===== SOURCE INFORMATION =====
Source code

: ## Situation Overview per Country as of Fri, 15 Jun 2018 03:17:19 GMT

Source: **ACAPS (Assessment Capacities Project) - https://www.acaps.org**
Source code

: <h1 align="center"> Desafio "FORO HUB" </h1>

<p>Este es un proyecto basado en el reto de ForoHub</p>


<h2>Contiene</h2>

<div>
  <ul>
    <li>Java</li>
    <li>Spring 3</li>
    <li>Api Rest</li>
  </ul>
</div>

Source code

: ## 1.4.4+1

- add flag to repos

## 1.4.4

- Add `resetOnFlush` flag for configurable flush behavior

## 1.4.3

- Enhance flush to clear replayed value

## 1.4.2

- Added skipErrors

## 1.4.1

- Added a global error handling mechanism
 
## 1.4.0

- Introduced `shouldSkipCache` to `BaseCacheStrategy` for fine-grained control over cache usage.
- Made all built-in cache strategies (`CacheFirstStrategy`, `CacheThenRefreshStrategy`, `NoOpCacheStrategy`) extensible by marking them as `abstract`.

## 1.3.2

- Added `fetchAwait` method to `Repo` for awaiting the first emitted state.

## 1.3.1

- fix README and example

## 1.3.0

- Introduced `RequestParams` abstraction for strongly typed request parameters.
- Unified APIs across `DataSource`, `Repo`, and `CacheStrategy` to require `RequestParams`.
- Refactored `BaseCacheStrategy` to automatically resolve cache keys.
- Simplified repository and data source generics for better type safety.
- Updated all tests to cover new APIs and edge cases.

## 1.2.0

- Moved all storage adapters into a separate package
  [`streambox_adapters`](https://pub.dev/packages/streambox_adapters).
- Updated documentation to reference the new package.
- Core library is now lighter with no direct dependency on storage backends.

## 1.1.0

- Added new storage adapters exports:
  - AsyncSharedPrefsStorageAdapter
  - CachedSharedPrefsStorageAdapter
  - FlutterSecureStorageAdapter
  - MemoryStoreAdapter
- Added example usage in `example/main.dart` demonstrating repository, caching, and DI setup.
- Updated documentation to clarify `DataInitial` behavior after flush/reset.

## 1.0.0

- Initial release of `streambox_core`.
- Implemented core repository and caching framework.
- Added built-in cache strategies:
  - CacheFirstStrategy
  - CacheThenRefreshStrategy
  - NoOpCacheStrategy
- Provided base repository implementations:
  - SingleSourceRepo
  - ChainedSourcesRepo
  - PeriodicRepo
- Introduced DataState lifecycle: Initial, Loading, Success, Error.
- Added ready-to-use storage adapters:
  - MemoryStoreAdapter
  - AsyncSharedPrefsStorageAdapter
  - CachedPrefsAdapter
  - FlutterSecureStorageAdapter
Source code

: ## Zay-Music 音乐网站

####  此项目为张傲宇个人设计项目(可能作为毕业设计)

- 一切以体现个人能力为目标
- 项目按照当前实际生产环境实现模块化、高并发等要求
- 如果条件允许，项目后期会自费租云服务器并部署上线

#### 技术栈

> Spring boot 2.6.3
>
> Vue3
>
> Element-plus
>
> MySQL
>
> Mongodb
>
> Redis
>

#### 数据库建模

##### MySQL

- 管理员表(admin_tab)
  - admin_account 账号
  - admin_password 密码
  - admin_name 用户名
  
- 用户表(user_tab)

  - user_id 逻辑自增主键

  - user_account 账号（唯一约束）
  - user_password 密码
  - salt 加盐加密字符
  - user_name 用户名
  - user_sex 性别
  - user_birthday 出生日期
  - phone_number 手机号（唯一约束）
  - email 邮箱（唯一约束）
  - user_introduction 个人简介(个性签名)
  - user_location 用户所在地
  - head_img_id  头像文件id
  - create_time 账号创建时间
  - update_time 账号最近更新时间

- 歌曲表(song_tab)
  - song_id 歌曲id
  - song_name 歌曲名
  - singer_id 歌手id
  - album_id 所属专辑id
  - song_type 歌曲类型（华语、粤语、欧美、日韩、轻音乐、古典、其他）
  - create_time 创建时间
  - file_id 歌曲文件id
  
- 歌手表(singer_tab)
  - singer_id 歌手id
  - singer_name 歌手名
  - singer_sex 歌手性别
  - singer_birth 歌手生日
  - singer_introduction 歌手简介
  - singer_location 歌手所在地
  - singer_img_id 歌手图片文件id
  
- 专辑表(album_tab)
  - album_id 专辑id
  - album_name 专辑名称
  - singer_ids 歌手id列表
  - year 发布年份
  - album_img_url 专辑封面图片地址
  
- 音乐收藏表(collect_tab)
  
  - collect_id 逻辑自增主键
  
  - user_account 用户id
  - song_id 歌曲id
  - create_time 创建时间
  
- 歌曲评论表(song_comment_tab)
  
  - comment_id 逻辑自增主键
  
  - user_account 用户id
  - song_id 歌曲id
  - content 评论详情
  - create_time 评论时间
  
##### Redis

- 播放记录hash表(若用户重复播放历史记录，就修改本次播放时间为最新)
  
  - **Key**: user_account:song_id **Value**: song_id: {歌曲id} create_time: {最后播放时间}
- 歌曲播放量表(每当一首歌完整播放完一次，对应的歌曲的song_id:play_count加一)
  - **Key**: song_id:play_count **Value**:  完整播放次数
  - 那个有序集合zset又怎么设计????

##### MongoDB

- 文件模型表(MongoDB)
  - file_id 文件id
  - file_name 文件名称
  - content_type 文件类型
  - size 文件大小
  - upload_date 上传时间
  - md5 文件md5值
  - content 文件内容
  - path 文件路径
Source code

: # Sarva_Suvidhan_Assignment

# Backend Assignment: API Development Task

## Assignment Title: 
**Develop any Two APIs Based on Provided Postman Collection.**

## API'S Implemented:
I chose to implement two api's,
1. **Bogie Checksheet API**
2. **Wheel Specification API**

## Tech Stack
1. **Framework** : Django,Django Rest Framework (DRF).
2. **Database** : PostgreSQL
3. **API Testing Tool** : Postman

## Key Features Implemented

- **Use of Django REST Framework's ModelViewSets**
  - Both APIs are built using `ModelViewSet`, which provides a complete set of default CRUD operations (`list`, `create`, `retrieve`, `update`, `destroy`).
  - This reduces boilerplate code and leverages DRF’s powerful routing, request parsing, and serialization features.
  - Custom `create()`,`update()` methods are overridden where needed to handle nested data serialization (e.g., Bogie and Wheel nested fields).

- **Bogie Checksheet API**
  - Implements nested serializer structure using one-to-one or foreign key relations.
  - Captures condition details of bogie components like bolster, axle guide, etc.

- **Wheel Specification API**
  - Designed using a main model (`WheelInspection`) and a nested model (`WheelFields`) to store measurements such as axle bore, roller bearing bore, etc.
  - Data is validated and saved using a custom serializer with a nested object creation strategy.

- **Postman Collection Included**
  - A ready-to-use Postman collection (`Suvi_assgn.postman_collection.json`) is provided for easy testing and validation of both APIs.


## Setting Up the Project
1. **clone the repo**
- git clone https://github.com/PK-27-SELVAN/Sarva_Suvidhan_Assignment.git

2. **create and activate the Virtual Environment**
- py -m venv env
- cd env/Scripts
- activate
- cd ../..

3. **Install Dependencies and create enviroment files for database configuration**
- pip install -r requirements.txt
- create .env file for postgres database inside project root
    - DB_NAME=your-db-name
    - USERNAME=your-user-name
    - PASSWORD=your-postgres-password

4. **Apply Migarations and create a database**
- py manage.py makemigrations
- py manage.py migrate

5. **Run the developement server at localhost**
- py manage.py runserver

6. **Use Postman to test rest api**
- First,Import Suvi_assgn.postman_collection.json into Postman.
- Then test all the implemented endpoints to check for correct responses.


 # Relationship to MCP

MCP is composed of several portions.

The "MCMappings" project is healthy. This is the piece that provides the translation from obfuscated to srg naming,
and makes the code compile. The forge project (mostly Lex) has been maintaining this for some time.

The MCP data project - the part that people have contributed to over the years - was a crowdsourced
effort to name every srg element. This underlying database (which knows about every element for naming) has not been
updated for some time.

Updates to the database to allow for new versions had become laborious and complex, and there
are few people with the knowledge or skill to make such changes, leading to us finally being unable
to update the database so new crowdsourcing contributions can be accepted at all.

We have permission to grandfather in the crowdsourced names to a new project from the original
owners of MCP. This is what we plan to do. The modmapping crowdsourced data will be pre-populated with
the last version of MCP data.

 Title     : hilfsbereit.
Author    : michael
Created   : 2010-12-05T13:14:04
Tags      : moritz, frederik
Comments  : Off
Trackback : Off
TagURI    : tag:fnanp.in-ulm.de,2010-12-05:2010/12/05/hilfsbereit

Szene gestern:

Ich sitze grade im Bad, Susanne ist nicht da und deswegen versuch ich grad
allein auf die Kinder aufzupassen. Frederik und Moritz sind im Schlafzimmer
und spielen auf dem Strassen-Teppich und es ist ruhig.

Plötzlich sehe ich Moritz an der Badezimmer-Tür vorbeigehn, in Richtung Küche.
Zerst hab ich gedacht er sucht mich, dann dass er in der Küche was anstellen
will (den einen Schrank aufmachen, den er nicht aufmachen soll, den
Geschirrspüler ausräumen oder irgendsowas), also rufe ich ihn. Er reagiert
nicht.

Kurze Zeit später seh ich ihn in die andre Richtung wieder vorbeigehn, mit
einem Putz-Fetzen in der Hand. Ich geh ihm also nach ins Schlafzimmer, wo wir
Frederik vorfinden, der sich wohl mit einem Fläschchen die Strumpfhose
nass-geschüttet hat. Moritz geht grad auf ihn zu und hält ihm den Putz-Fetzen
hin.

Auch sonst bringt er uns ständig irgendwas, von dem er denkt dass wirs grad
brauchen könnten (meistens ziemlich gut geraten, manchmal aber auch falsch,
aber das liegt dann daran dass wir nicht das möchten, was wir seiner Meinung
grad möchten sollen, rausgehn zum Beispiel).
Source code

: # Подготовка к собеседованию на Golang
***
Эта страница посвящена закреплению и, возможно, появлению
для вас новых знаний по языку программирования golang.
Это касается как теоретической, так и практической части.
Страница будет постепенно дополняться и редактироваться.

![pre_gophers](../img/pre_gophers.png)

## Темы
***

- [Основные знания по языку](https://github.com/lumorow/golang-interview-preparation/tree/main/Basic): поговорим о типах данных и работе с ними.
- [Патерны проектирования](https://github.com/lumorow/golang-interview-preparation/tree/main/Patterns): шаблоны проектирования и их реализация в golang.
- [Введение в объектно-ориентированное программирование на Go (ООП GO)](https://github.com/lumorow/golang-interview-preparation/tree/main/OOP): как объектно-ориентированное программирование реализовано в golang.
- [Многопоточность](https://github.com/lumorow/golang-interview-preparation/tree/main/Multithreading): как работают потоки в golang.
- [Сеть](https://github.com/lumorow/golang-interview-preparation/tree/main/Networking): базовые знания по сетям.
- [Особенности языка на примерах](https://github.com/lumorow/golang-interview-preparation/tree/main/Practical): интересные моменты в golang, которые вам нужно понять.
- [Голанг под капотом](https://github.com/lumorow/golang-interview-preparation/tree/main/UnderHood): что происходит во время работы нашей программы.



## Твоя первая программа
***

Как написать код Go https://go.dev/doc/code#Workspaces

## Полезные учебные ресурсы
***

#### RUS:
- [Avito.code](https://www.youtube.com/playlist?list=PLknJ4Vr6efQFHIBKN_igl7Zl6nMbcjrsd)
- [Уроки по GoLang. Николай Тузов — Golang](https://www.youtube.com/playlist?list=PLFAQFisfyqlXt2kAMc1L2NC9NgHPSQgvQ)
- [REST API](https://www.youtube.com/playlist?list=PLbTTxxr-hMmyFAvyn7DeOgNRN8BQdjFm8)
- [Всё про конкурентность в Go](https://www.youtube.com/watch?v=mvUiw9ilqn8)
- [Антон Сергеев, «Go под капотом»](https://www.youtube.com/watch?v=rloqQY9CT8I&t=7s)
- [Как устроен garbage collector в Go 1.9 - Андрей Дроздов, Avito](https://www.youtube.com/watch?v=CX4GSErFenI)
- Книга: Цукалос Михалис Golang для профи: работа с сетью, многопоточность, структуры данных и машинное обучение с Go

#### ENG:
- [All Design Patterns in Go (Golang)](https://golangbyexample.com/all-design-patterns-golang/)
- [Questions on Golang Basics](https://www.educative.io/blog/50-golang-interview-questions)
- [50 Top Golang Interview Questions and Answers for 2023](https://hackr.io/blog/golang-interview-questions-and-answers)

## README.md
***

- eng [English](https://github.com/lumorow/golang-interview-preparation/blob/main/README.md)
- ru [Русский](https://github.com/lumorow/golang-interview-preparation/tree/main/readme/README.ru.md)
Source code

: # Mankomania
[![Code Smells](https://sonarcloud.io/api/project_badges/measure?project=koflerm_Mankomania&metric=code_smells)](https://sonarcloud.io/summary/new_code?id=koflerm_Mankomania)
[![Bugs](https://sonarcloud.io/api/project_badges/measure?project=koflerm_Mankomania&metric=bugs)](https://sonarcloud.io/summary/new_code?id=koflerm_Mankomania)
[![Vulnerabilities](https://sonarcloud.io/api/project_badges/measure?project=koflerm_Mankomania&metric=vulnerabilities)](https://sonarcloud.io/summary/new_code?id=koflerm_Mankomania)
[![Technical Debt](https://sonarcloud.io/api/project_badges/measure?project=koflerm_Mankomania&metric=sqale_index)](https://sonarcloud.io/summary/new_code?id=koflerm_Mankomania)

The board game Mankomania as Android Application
=====
Could you filter the entries above for lines holding the string "ready" and copy them?

§ FINAL ANSWER:
- Added ready-to-use storage adapters:
  - A ready-to-use Postman collection (`Suvi_assgn.postman_collection.json`) is provided for easy testing and validation of both APIs.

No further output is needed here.